How to complete this task:
What lines in the listing below hold the string "horn"? Please copy them out.

Material supplied:
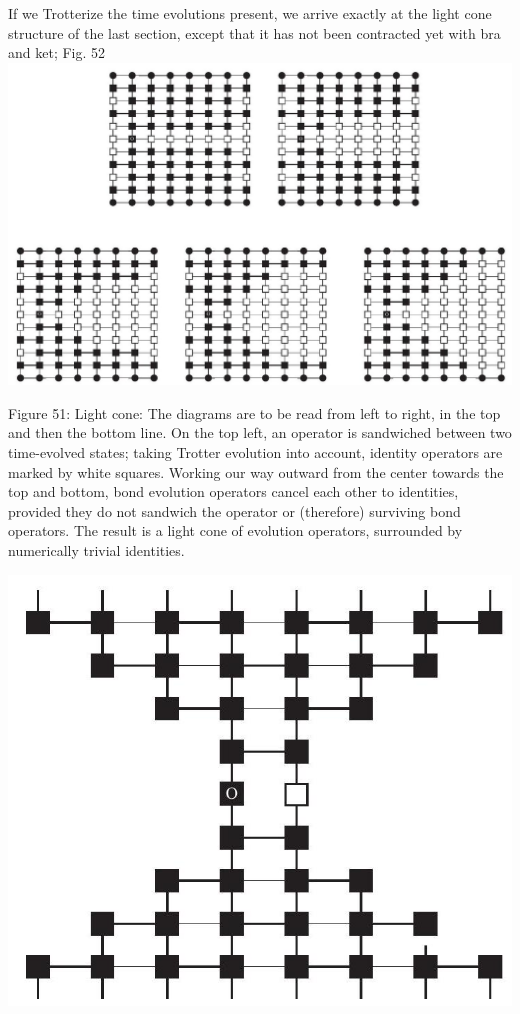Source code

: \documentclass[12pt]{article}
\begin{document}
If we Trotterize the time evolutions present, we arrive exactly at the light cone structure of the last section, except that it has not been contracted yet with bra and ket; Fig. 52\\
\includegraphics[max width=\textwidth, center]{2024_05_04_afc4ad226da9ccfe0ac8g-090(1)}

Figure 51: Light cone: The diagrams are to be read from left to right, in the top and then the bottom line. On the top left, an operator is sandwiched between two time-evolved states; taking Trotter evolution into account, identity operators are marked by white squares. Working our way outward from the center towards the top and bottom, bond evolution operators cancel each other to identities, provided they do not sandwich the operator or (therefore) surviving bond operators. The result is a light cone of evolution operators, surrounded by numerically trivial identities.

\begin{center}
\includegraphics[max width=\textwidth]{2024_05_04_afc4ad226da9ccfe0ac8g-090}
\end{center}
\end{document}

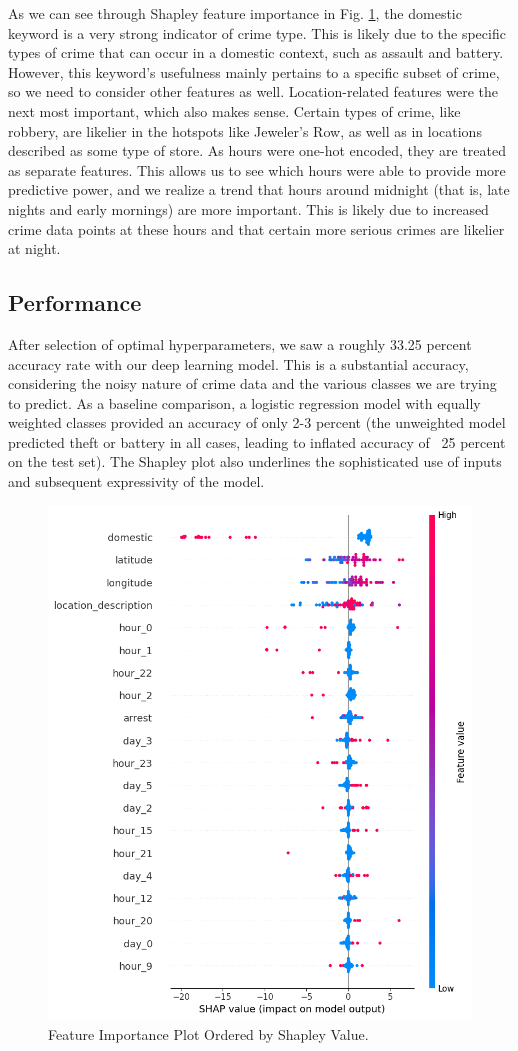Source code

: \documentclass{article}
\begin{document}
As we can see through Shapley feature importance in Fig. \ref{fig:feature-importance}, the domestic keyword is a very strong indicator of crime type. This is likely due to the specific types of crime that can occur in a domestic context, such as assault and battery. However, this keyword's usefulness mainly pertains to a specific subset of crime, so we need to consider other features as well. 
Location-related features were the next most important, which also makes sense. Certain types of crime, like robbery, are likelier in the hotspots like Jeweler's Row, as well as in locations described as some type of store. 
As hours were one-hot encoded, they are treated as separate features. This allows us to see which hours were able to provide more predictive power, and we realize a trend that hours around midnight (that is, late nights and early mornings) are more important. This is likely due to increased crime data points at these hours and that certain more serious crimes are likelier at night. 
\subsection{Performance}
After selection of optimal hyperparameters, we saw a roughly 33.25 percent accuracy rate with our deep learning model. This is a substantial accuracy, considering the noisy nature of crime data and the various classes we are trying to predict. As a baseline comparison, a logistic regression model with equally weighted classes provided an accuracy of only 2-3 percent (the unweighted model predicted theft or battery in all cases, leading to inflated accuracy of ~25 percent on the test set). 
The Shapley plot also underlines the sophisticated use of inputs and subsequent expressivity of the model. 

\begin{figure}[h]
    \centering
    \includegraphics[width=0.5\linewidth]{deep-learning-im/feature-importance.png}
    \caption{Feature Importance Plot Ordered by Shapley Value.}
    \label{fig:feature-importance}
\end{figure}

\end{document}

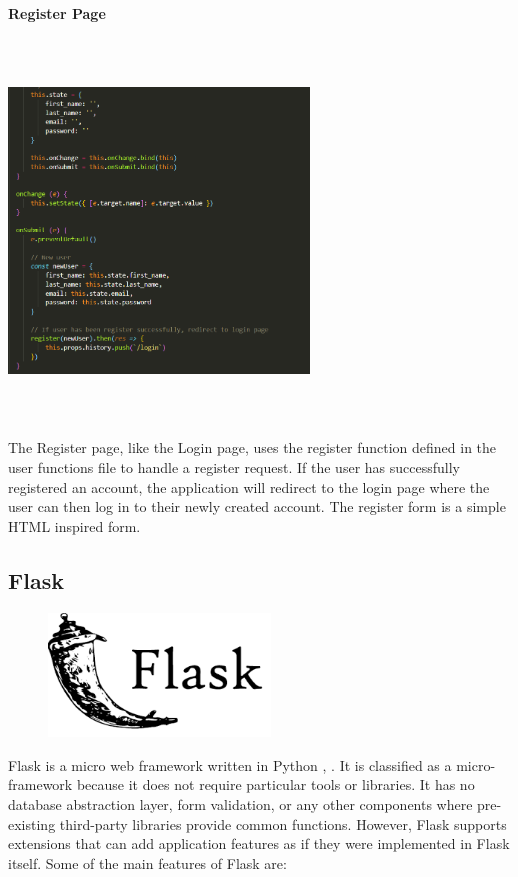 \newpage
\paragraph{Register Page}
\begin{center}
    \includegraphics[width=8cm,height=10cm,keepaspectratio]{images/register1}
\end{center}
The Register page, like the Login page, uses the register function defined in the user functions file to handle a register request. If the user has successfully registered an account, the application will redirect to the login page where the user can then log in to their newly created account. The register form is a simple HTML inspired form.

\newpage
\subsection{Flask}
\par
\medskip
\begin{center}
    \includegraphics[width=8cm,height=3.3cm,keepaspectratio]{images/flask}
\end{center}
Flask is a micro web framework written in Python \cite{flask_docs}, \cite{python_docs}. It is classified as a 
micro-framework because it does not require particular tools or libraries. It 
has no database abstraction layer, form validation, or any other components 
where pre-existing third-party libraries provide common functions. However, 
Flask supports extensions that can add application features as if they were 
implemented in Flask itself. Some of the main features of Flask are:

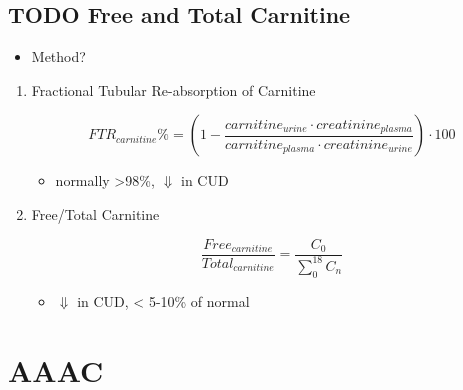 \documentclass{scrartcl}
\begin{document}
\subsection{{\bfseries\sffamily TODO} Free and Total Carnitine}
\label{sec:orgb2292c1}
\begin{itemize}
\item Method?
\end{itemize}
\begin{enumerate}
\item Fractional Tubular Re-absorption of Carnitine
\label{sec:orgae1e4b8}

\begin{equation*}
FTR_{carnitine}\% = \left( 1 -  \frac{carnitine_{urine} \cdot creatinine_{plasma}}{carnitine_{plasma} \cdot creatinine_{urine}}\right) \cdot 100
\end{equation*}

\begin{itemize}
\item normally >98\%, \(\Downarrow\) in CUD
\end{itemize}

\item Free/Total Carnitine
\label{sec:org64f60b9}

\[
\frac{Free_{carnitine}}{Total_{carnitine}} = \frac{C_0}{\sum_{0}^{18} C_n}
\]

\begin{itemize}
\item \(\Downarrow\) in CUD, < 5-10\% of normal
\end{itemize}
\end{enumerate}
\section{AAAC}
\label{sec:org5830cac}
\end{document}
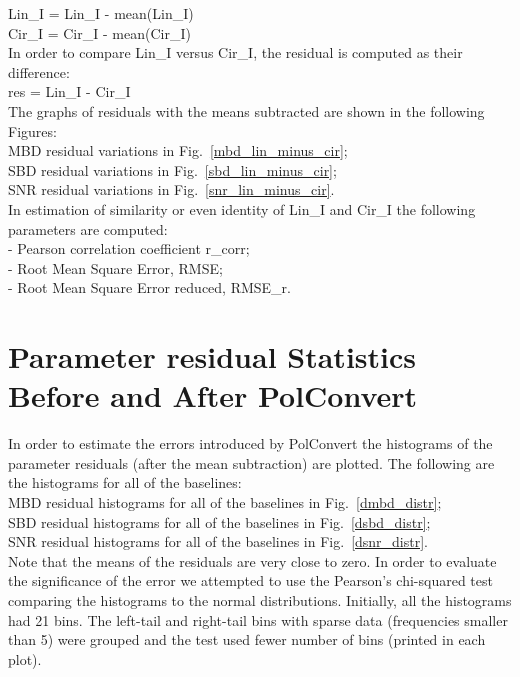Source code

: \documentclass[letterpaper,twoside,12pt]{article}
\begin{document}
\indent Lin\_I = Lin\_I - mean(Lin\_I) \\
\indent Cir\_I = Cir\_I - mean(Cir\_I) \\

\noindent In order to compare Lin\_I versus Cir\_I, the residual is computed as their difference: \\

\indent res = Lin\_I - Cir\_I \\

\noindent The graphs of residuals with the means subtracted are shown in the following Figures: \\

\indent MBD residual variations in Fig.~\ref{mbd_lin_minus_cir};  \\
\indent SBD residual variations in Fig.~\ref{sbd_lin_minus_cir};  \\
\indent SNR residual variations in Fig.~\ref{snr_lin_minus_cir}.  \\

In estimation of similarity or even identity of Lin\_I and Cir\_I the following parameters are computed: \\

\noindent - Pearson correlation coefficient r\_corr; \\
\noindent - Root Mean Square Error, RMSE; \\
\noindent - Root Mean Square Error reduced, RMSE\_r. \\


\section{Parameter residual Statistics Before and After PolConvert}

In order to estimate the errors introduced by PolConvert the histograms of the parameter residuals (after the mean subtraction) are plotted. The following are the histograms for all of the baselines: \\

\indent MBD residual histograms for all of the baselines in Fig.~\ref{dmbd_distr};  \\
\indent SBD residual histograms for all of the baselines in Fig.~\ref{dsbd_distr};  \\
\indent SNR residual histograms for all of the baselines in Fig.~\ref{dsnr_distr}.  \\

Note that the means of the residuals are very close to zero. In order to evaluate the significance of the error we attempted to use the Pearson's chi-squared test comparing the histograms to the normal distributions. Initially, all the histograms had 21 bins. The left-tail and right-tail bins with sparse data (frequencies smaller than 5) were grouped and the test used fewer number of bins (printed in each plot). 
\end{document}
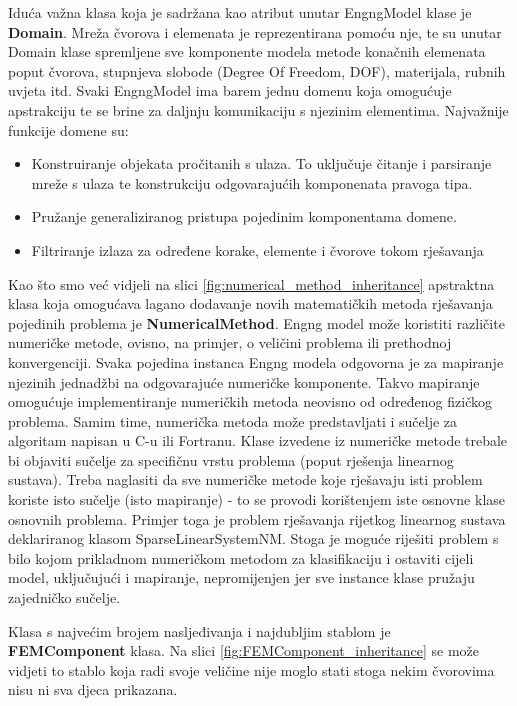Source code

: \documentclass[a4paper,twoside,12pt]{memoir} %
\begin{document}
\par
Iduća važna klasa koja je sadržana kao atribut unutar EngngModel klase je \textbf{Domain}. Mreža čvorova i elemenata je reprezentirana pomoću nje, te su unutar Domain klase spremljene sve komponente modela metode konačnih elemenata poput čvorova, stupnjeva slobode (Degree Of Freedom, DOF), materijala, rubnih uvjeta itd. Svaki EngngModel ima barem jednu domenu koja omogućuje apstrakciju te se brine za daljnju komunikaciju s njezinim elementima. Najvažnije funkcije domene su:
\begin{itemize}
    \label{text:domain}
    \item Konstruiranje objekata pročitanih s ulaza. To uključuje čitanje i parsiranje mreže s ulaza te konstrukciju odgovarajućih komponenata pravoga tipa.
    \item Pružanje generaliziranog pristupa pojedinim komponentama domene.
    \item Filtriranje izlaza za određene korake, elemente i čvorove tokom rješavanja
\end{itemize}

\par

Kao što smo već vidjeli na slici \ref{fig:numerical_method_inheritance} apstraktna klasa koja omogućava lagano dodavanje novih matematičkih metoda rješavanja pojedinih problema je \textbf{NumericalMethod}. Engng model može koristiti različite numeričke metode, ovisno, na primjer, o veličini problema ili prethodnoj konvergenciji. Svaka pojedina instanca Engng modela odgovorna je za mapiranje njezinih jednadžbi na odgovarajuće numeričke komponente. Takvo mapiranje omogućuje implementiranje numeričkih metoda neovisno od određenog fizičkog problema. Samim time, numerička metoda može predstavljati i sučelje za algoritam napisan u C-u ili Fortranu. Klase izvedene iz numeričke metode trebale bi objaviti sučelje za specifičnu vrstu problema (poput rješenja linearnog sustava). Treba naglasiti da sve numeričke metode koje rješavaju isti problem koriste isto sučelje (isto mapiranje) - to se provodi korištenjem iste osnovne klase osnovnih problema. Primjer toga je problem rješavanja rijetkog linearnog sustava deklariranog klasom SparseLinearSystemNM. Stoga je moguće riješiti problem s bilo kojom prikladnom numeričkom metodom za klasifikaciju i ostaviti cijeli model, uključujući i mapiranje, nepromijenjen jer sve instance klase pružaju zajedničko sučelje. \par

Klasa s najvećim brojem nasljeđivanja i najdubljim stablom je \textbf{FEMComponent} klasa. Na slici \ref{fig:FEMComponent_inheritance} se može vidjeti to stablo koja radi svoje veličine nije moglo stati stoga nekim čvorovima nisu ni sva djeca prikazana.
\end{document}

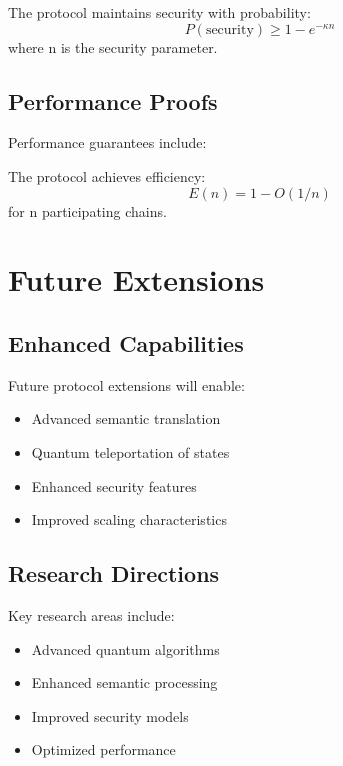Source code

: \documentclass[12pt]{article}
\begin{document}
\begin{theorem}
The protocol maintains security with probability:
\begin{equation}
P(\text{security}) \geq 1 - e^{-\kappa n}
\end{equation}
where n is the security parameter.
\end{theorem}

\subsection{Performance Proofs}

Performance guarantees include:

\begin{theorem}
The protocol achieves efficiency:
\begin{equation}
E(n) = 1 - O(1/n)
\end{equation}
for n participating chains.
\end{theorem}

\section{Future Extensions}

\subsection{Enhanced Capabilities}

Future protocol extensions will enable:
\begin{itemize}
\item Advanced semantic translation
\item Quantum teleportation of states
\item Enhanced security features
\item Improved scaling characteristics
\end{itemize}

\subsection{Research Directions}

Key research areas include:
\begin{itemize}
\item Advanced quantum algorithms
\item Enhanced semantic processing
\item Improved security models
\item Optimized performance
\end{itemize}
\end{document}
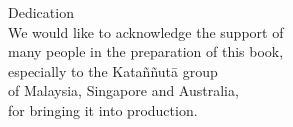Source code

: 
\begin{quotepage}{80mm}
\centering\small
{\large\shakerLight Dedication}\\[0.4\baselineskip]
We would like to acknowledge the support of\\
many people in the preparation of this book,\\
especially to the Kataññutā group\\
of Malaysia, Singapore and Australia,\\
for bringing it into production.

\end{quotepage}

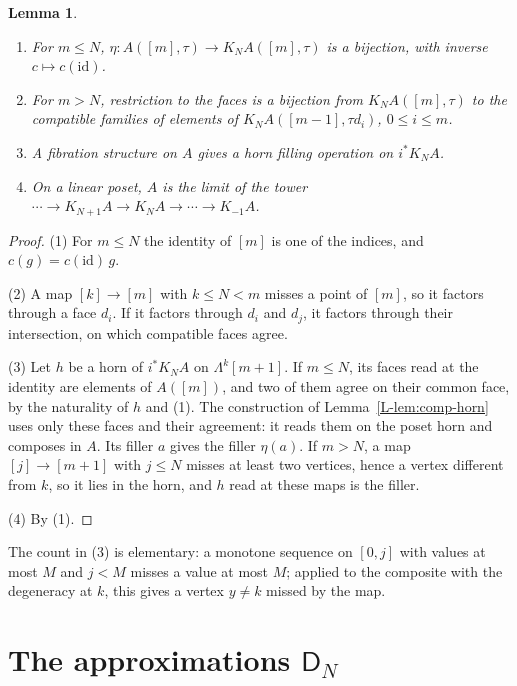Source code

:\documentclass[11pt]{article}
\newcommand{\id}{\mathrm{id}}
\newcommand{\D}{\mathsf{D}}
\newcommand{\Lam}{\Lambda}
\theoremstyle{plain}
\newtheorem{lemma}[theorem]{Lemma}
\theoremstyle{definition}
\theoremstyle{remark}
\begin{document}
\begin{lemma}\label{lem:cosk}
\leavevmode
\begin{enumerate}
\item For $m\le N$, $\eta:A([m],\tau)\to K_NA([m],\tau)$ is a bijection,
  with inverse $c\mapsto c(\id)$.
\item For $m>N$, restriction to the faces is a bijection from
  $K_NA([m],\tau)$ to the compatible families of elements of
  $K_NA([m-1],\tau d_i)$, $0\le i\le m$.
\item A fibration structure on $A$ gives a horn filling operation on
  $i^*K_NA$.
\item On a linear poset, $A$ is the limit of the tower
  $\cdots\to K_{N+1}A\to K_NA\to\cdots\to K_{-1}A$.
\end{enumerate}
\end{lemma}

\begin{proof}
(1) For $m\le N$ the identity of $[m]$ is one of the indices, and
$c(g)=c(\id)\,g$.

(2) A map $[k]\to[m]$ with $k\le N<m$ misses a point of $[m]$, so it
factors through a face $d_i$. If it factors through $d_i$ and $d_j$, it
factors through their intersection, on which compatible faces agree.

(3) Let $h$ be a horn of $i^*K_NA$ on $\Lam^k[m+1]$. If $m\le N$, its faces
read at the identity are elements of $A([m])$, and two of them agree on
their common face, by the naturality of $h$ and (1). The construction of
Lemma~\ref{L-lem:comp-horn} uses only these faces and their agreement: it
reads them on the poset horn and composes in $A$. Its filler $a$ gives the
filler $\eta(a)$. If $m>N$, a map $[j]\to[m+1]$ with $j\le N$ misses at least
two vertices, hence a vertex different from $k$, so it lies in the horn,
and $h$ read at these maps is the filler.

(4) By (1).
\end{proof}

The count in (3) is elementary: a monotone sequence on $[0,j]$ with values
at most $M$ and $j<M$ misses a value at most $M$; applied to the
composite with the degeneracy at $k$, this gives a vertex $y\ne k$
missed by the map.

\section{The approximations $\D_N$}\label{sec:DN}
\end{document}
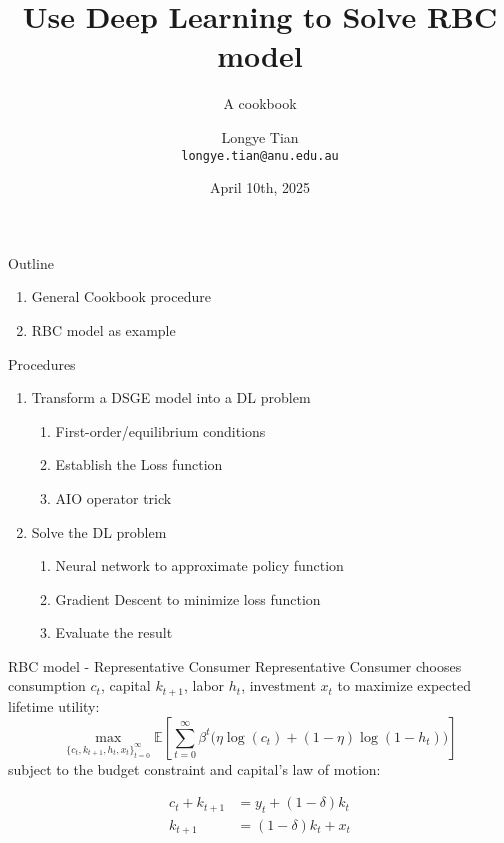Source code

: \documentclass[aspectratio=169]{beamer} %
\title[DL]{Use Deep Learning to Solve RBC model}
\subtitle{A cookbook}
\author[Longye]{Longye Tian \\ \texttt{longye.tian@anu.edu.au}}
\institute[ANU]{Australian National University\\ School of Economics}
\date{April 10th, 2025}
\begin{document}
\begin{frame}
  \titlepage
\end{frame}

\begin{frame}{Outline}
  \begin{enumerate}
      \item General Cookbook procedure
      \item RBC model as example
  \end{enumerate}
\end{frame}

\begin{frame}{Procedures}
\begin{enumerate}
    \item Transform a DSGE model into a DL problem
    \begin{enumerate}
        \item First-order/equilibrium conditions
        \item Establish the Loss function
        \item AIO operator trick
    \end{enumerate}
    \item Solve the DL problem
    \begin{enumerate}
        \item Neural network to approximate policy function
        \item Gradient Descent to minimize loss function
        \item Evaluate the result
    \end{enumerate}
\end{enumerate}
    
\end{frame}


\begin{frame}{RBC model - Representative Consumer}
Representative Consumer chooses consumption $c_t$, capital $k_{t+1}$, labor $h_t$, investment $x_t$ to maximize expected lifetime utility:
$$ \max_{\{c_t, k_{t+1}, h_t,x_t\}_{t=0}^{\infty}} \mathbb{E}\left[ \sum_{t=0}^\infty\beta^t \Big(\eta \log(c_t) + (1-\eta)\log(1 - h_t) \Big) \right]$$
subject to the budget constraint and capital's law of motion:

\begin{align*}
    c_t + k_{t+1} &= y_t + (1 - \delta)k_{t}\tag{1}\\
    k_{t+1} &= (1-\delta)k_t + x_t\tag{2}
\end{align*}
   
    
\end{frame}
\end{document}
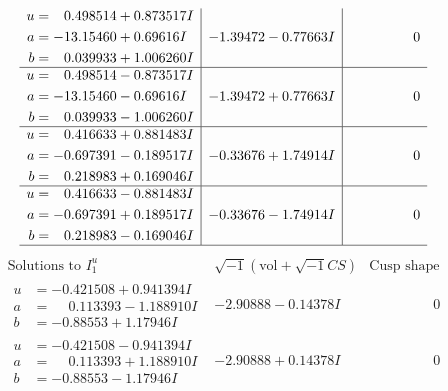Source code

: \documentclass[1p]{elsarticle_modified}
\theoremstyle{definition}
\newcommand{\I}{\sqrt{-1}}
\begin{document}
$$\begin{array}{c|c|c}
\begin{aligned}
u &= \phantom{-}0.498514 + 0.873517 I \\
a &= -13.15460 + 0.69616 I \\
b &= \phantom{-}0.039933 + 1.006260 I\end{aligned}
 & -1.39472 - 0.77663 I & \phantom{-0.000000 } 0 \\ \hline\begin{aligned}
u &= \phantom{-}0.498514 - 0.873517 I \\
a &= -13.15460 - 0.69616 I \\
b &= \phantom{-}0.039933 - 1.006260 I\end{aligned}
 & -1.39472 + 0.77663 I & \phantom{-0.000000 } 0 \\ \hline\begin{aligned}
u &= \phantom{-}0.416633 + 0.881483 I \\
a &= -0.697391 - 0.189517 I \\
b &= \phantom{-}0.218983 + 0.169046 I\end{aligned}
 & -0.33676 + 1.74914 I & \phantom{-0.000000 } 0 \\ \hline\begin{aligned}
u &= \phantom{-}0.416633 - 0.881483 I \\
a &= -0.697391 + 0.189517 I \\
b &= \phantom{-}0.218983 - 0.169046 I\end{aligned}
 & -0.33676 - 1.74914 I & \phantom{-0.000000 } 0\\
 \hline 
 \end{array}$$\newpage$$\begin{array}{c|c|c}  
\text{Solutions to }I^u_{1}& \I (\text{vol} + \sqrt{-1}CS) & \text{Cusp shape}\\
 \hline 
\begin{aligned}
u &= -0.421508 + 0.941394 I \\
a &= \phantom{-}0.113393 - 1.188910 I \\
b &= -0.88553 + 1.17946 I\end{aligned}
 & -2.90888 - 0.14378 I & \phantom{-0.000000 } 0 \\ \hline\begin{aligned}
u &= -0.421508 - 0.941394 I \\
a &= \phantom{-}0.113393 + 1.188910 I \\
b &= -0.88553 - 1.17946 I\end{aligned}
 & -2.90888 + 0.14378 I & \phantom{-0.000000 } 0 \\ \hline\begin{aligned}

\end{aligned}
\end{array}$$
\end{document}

Finished exercise:
\item A fibration structure on $A$ gives a horn filling operation on
(3) Let $h$ be a horn of $i^*K_NA$ on $\Lam^k[m+1]$. If $m\le N$, its faces
Lemma~\ref{L-lem:comp-horn} uses only these faces and their agreement: it
reads them on the poset horn and composes in $A$. Its filler $a$ gives the
two vertices, hence a vertex different from $k$, so it lies in the horn,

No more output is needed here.